Your assignment: Whenever a line of the listing contains "GitOps", it counts; give the total number of such lines and nothing more.
START Data extract
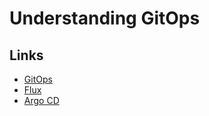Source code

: # Understanding GitOps

## Links
- [GitOps](https://www.gitops.tech/)
- [Flux](https://fluxcd.io/)
- [Argo CD](https://argoproj.github.io/cd/)
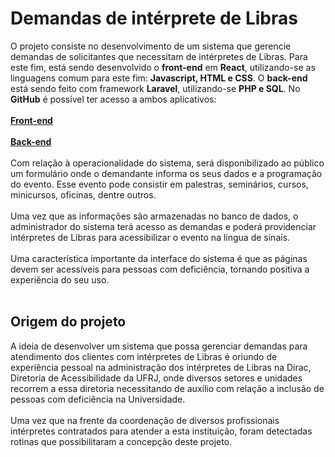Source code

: # Demandas de intérprete de Libras


O projeto consiste no desenvolvimento de um sistema que gerencie demandas de solicitantes que necessitam de intérpretes de Libras. Para este fim, está sendo desenvolvido o **front-end** em **React**, utilizando-se as linguagens comum para este fim: **Javascript, HTML e CSS**. O **back-end** está sendo feito com framework **Laravel**, utilizando-se **PHP e SQL**.
No **GitHub** é possível ter acesso a ambos aplicativos:<br/><br/>
**[Front-end](https://github.com/daniel-enes/front_demandas_libras)**<br/><br/>
**[Back-end](https://github.com/daniel-enes/api_demandas_libras)**<br/><br/>
Com relação à operacionalidade do sistema, será disponibilizado ao público um formulário onde o demandante informa os seus dados e a programação do evento. Esse evento pode consistir em palestras, seminários, cursos, minicursos, oficinas, dentre outros.<br/><br/>
Uma vez que as informações são armazenadas no banco de dados, o administrador do sistema terá acesso as demandas e poderá providenciar intérpretes de Libras para acessibilizar o evento na língua de sinais.<br/><br/>
Uma característica importante da interface do sistema é que as páginas devem ser acessíveis para pessoas com deficiência, tornando positiva a experiência do seu uso.<br/><br/>
## Origem do projeto
A ideia de desenvolver um sistema que possa gerenciar demandas para atendimento dos clientes com intérpretes de Libras é oriundo de experiência pessoal na administração dos intérpretes de Libras na Dirac, Diretoria de Acessibilidade da UFRJ, onde diversos setores e unidades recorrem a essa diretoria necessitando de auxílio com relação a inclusão de pessoas com deficiência na Universidade.<br/><br/>
Uma vez que na frente da coordenação de diversos profissionais intérpretes contratados para atender a esta instituição, foram detectadas rotinas que possibilitaram a concepção deste projeto.<br/><br/>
END Data extract
Solved exercise: 2